▶ ABOUT THIS TASK:
Within the material below, filter for lines that hold the word "facto".

------------------------------------------------------------------------

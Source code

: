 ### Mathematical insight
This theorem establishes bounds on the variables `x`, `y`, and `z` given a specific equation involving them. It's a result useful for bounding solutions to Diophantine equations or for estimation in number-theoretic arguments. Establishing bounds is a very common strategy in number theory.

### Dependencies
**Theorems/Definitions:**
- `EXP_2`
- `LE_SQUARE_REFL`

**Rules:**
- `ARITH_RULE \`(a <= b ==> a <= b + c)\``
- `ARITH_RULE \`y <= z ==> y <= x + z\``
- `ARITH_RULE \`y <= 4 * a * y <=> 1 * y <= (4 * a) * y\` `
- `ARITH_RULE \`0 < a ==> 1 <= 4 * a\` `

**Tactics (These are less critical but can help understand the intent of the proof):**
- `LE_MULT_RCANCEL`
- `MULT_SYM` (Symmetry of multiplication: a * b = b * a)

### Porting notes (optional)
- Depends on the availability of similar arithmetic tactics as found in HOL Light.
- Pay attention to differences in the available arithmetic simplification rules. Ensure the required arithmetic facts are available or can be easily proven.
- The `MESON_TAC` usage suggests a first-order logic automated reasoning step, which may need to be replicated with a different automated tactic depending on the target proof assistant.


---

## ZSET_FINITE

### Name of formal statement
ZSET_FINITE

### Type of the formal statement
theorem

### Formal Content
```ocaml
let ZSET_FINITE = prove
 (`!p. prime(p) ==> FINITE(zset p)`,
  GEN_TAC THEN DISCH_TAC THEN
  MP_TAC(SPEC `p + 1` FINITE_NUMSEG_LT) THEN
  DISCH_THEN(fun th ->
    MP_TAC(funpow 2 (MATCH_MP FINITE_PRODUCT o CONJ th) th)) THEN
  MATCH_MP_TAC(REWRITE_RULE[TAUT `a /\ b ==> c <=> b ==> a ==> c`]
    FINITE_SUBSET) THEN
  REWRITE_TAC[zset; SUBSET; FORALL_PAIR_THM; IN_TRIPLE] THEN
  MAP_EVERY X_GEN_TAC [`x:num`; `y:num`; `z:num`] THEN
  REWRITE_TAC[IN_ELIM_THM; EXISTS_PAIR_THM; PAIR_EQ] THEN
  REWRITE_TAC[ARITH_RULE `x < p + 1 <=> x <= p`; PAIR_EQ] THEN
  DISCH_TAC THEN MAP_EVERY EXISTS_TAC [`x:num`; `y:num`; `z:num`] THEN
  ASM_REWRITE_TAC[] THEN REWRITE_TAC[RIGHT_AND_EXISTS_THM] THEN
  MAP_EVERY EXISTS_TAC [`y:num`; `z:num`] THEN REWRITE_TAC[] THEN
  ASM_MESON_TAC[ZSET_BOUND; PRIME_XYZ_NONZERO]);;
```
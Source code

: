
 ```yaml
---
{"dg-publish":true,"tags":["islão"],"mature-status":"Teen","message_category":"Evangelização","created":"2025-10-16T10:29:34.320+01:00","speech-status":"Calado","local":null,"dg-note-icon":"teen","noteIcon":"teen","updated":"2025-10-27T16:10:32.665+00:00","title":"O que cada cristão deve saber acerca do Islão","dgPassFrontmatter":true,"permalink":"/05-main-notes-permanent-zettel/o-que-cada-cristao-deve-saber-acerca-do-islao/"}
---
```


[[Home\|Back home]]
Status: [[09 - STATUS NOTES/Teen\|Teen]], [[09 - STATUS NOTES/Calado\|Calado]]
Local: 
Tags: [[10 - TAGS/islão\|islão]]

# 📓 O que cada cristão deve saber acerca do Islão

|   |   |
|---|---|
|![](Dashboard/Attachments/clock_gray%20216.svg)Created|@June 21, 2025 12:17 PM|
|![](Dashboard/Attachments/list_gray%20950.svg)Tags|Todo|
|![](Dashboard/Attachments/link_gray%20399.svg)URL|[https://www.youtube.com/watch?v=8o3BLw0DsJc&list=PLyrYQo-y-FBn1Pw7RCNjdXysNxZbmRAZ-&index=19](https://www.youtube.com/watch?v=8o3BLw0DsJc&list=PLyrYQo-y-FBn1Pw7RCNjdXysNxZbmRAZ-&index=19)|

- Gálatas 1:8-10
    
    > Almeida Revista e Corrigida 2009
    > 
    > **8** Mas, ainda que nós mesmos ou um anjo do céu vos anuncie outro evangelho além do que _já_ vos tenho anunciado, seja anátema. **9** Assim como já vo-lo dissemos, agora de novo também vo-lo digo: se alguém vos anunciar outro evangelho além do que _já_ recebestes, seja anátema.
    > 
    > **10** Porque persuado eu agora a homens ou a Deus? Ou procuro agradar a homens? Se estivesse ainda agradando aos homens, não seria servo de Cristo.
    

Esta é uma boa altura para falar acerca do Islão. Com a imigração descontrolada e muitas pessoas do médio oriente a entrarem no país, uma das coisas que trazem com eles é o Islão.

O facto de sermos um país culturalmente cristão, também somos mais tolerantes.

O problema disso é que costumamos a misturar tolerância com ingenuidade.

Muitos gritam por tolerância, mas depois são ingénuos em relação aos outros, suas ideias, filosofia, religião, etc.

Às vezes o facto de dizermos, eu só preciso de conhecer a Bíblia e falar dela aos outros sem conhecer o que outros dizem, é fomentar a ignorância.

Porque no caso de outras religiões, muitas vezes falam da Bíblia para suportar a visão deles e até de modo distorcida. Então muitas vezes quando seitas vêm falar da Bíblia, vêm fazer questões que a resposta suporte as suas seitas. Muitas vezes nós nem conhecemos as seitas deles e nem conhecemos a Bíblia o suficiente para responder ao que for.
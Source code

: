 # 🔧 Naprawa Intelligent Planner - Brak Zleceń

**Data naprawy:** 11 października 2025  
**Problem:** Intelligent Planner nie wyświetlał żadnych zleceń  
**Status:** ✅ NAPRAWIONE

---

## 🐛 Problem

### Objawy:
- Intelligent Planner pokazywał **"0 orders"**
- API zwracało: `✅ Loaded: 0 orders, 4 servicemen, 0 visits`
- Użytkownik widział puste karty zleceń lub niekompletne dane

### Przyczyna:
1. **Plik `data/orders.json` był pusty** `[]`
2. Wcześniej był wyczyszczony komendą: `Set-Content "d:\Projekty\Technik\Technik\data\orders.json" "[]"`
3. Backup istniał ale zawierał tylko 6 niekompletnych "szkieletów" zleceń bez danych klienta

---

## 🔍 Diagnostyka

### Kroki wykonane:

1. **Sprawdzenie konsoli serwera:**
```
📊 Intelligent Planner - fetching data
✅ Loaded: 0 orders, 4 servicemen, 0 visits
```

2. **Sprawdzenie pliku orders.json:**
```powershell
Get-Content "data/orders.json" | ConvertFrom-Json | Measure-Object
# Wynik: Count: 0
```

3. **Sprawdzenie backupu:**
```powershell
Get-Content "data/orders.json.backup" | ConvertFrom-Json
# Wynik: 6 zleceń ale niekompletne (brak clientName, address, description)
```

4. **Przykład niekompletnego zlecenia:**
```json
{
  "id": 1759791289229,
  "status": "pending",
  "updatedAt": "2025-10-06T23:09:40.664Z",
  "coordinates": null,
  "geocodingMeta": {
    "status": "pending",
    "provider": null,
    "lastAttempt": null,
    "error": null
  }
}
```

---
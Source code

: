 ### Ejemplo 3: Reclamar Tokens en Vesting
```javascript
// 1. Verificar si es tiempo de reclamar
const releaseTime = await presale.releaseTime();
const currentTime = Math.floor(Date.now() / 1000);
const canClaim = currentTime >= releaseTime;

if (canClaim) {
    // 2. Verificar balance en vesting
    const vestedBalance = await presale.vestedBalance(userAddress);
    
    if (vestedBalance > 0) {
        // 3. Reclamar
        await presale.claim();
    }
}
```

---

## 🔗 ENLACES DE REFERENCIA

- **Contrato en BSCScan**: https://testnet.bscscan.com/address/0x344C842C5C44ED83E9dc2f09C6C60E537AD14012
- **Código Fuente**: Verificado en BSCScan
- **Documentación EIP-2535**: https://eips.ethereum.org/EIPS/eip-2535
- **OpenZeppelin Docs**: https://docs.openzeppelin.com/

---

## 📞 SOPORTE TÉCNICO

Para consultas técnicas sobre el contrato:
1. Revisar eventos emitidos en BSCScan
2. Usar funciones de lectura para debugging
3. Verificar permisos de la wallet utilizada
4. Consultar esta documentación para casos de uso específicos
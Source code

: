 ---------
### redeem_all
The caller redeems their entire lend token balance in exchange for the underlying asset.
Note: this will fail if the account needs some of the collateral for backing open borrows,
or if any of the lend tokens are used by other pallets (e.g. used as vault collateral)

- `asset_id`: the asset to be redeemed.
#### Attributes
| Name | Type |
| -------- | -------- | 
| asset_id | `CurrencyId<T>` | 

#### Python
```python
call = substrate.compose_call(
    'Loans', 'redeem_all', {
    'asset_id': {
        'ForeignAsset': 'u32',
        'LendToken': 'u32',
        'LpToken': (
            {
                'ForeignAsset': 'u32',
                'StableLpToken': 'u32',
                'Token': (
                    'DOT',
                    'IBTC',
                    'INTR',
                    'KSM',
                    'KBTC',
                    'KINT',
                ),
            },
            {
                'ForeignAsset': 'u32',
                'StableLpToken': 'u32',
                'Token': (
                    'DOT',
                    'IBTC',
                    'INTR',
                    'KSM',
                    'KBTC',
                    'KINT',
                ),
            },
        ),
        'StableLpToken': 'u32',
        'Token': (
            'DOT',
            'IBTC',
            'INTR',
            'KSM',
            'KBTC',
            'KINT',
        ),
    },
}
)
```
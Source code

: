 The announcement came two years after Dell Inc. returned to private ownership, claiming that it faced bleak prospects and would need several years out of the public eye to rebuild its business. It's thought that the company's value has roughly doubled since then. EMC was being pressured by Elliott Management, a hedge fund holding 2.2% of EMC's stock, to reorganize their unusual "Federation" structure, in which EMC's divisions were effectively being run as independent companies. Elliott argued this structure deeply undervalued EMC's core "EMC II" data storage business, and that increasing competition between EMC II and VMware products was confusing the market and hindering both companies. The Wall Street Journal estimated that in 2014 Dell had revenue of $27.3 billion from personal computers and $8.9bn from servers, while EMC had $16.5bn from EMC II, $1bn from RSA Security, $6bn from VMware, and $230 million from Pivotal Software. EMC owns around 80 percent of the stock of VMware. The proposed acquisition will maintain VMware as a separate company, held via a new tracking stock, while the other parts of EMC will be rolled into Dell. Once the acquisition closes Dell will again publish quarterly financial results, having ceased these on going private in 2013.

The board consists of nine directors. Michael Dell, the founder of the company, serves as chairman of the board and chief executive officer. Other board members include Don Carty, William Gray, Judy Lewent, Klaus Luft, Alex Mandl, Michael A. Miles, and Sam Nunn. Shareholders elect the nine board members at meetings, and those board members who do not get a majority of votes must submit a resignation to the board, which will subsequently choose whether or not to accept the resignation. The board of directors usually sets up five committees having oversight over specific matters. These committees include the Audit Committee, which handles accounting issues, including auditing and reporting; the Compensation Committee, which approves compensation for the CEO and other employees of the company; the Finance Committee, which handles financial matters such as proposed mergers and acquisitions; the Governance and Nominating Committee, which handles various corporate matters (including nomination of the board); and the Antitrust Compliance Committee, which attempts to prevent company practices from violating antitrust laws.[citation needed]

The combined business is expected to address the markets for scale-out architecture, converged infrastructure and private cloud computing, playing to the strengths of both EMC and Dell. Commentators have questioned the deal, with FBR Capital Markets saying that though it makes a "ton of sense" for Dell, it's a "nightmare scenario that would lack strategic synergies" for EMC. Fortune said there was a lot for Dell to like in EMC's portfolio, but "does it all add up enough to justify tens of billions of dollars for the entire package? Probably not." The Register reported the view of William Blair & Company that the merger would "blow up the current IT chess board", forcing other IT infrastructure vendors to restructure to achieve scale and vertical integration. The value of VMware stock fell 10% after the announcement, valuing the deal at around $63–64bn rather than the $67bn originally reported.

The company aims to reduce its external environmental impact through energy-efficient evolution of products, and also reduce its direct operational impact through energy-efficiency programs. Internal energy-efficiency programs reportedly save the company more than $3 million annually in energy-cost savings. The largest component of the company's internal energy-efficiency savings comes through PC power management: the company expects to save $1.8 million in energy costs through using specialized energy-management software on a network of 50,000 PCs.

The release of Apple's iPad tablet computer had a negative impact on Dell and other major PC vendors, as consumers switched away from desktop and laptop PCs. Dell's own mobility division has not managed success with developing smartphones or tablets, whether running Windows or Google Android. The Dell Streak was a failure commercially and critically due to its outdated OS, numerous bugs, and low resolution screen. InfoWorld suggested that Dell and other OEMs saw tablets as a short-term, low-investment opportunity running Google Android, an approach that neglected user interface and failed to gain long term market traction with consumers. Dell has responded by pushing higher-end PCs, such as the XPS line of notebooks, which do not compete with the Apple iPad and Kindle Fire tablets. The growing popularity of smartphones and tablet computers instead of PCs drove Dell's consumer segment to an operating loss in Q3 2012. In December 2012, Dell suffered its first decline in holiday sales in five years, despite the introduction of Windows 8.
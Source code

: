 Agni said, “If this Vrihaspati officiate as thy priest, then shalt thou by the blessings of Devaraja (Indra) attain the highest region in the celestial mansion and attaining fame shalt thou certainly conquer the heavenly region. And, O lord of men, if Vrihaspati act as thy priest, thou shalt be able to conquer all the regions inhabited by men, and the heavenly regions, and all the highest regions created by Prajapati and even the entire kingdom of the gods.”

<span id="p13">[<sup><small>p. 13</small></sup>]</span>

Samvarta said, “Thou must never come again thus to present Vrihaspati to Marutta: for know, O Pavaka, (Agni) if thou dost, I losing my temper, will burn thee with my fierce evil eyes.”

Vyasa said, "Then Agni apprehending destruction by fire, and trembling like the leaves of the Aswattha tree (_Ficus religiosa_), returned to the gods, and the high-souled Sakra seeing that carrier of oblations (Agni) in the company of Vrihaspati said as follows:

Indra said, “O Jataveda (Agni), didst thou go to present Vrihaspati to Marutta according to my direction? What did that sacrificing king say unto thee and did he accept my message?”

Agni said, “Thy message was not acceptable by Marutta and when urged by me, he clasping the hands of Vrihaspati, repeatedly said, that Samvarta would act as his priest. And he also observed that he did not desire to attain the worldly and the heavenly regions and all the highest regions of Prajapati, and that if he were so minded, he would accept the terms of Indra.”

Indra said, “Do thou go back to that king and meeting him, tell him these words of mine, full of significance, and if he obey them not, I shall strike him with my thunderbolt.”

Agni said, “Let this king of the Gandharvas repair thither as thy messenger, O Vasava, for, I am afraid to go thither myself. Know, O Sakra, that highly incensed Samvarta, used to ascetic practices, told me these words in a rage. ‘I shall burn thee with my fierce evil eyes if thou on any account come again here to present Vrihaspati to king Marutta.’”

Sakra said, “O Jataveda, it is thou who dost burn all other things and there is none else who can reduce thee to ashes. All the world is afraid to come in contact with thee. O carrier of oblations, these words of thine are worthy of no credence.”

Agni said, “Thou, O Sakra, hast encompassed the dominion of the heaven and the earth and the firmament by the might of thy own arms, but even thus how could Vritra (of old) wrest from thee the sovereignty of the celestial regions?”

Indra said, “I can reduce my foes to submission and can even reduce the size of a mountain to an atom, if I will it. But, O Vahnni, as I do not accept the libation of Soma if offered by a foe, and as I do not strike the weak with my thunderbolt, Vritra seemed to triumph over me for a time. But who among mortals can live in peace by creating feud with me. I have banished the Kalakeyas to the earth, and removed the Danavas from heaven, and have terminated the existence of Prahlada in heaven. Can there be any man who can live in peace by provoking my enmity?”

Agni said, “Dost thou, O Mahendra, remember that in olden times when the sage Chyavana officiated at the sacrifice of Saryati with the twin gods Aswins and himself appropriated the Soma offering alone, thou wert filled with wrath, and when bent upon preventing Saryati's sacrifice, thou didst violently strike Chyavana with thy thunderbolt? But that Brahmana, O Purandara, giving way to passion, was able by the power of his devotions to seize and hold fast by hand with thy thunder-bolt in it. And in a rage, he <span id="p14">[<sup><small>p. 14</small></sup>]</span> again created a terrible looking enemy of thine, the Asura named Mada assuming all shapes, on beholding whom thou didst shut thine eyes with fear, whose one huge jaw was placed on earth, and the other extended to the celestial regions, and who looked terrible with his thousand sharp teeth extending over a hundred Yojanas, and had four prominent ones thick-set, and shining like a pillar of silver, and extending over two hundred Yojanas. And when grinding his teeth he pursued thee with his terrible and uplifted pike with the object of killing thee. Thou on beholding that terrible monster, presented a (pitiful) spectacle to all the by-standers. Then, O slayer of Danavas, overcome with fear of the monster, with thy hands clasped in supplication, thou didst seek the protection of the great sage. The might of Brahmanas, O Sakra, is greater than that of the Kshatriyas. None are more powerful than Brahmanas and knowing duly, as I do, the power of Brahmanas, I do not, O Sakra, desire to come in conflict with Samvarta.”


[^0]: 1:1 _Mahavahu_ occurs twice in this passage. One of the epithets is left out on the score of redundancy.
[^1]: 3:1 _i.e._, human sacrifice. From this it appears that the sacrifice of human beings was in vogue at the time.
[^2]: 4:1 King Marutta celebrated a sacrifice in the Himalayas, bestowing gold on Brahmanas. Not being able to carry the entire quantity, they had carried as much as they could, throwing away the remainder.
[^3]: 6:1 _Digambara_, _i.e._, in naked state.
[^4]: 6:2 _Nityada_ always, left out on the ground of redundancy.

------------------------------------------------------------------------

▶ RESULT:
O facto de sermos um país culturalmente cristão, também somos mais tolerantes.
Às vezes o facto de dizermos, eu só preciso de conhecer a Bíblia e falar dela aos outros sem conhecer o que outros dizem, é fomentar a ignorância.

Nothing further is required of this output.